Data Processing Agreement

Version dpa-2026-05-30 · Last updated: 30/05/2026

This Data Processing Agreement ("DPA") forms part of the Terms of Service between the customer ("Controller") and Compliance Track ("Processor") and applies whenever the Processor processes personal data on behalf of the Controller in the course of providing the service. It is intended to satisfy the requirements of Article 28 of the UK GDPR.

1. Subject matter and duration

The subject matter is the processing of personal data uploaded by the Controller into Compliance Track for the purpose of managing right to work and sponsor compliance records. This DPA applies for the duration of the Controller's account and any post termination period required for return or deletion of data.

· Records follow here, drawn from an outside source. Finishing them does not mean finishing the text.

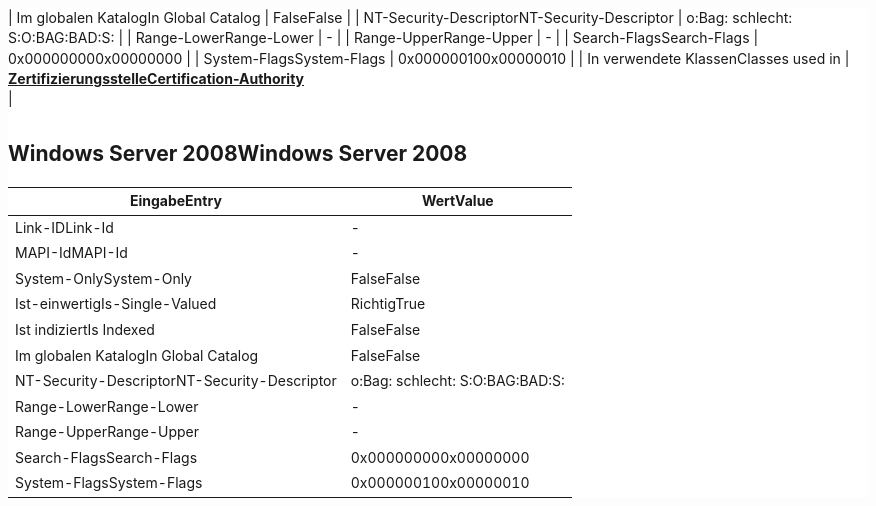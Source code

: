 | <span data-ttu-id="4418b-186">Im globalen Katalog</span><span class="sxs-lookup"><span data-stu-id="4418b-186">In Global Catalog</span></span>      | <span data-ttu-id="4418b-187">False</span><span class="sxs-lookup"><span data-stu-id="4418b-187">False</span></span>                                                                  |
| <span data-ttu-id="4418b-188">NT-Security-Descriptor</span><span class="sxs-lookup"><span data-stu-id="4418b-188">NT-Security-Descriptor</span></span> | <span data-ttu-id="4418b-189">o:Bag: schlecht: S:</span><span class="sxs-lookup"><span data-stu-id="4418b-189">O:BAG:BAD:S:</span></span>                                                           |
| <span data-ttu-id="4418b-190">Range-Lower</span><span class="sxs-lookup"><span data-stu-id="4418b-190">Range-Lower</span></span>            | \-                                                                     |
| <span data-ttu-id="4418b-191">Range-Upper</span><span class="sxs-lookup"><span data-stu-id="4418b-191">Range-Upper</span></span>            | \-                                                                     |
| <span data-ttu-id="4418b-192">Search-Flags</span><span class="sxs-lookup"><span data-stu-id="4418b-192">Search-Flags</span></span>           | <span data-ttu-id="4418b-193">0x00000000</span><span class="sxs-lookup"><span data-stu-id="4418b-193">0x00000000</span></span>                                                             |
| <span data-ttu-id="4418b-194">System-Flags</span><span class="sxs-lookup"><span data-stu-id="4418b-194">System-Flags</span></span>           | <span data-ttu-id="4418b-195">0x00000010</span><span class="sxs-lookup"><span data-stu-id="4418b-195">0x00000010</span></span>                                                             |
| <span data-ttu-id="4418b-196">In verwendete Klassen</span><span class="sxs-lookup"><span data-stu-id="4418b-196">Classes used in</span></span>        | [<span data-ttu-id="4418b-197">**Zertifizierungsstelle**</span><span class="sxs-lookup"><span data-stu-id="4418b-197">**Certification-Authority**</span></span>](c-certificationauthority.md)<br/> |



## <a name="windows-server-2008"></a><span data-ttu-id="4418b-198">Windows Server 2008</span><span class="sxs-lookup"><span data-stu-id="4418b-198">Windows Server 2008</span></span>



| <span data-ttu-id="4418b-199">Eingabe</span><span class="sxs-lookup"><span data-stu-id="4418b-199">Entry</span></span> | <span data-ttu-id="4418b-200">Wert</span><span class="sxs-lookup"><span data-stu-id="4418b-200">Value</span></span> |
|------------------------|------------------------------------------------------------------------|
| <span data-ttu-id="4418b-201">Link-ID</span><span class="sxs-lookup"><span data-stu-id="4418b-201">Link-Id</span></span>                | \-                                                                     |
| <span data-ttu-id="4418b-202">MAPI-Id</span><span class="sxs-lookup"><span data-stu-id="4418b-202">MAPI-Id</span></span>                | \-                                                                     |
| <span data-ttu-id="4418b-203">System-Only</span><span class="sxs-lookup"><span data-stu-id="4418b-203">System-Only</span></span>            | <span data-ttu-id="4418b-204">False</span><span class="sxs-lookup"><span data-stu-id="4418b-204">False</span></span>                                                                  |
| <span data-ttu-id="4418b-205">Ist-einwertig</span><span class="sxs-lookup"><span data-stu-id="4418b-205">Is-Single-Valued</span></span>       | <span data-ttu-id="4418b-206">Richtig</span><span class="sxs-lookup"><span data-stu-id="4418b-206">True</span></span>                                                                   |
| <span data-ttu-id="4418b-207">Ist indiziert</span><span class="sxs-lookup"><span data-stu-id="4418b-207">Is Indexed</span></span>             | <span data-ttu-id="4418b-208">False</span><span class="sxs-lookup"><span data-stu-id="4418b-208">False</span></span>                                                                  |
| <span data-ttu-id="4418b-209">Im globalen Katalog</span><span class="sxs-lookup"><span data-stu-id="4418b-209">In Global Catalog</span></span>      | <span data-ttu-id="4418b-210">False</span><span class="sxs-lookup"><span data-stu-id="4418b-210">False</span></span>                                                                  |
| <span data-ttu-id="4418b-211">NT-Security-Descriptor</span><span class="sxs-lookup"><span data-stu-id="4418b-211">NT-Security-Descriptor</span></span> | <span data-ttu-id="4418b-212">o:Bag: schlecht: S:</span><span class="sxs-lookup"><span data-stu-id="4418b-212">O:BAG:BAD:S:</span></span>                                                           |
| <span data-ttu-id="4418b-213">Range-Lower</span><span class="sxs-lookup"><span data-stu-id="4418b-213">Range-Lower</span></span>            | \-                                                                     |
| <span data-ttu-id="4418b-214">Range-Upper</span><span class="sxs-lookup"><span data-stu-id="4418b-214">Range-Upper</span></span>            | \-                                                                     |
| <span data-ttu-id="4418b-215">Search-Flags</span><span class="sxs-lookup"><span data-stu-id="4418b-215">Search-Flags</span></span>           | <span data-ttu-id="4418b-216">0x00000000</span><span class="sxs-lookup"><span data-stu-id="4418b-216">0x00000000</span></span>                                                             |
| <span data-ttu-id="4418b-217">System-Flags</span><span class="sxs-lookup"><span data-stu-id="4418b-217">System-Flags</span></span>           | <span data-ttu-id="4418b-218">0x00000010</span><span class="sxs-lookup"><span data-stu-id="4418b-218">0x00000010</span></span>                                                             |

2. Nature and purpose of processing

The Processor stores, organises, retrieves, transmits, and (where requested) deletes personal data on the Controller's instructions, in order to provide reminders, audit ready records, document storage, and reporting features.

3. Types of personal data

Names, contact details, job titles, employment dates, passport numbers, visa types and dates, right to work check records, share codes, sponsorship references, certificates of sponsorship, salaries, work locations, and any documents the Controller chooses to upload (which may include images of identity documents and visa decision notices).

4. Categories of data subjects

Current, former, and prospective employees of the Controller, including sponsored workers and non sponsored staff added for rota planning.

5. Processor obligations

The Processor shall:
  • Process personal data only on the Controller's documented instructions, which are set out in the Terms of Service, this DPA, and the configuration choices made by the Controller within the service. The Processor will inform the Controller if, in its opinion, an instruction infringes UK GDPR.
  • Ensure that personnel authorised to process the data are subject to confidentiality obligations.
  • Implement appropriate technical and organisational measures to ensure a level of security appropriate to the risk, including encryption in transit and at rest, role based access control, row level security in the database, multi factor authentication for administrative access, logging, and regular review.
  • Engage subprocessors only under written terms that impose obligations equivalent to this DPA, and maintain a current list of subprocessors. The Controller has a general authorisation to use the subprocessors listed in the Privacy Policy. The Processor will give the Controller reasonable notice of any new or replacement subprocessor and an opportunity to object on reasonable grounds.
  • Assist the Controller, taking into account the nature of processing, in responding to requests from data subjects exercising their rights under UK GDPR.
  • Assist the Controller in meeting its obligations under Articles 32 to 36 UK GDPR, including security, breach notification, data protection impact assessments, and prior consultation with the ICO.
  • Notify the Controller without undue delay after becoming aware of a personal data breach affecting the Controller's data.
  • On termination of the service, and at the Controller's choice, delete or return all personal data to the Controller, and delete existing copies unless retention is required by law.
  • Make available to the Controller all information necessary to demonstrate compliance with this DPA and allow for and contribute to audits, including inspections, conducted by the Controller or an auditor mandated by the Controller, on reasonable notice and subject to confidentiality.

6. International transfers

Where the Processor transfers personal data outside the UK to a subprocessor, the transfer will be subject to the UK International Data Transfer Agreement, the UK Addendum to the EU Standard Contractual Clauses, or another transfer mechanism recognised as adequate under UK GDPR.

7. Liability and precedence

Liability under this DPA is subject to the limits set out in the Terms of Service. If there is any conflict between this DPA and the Terms of Service in relation to processing of personal data, this DPA prevails.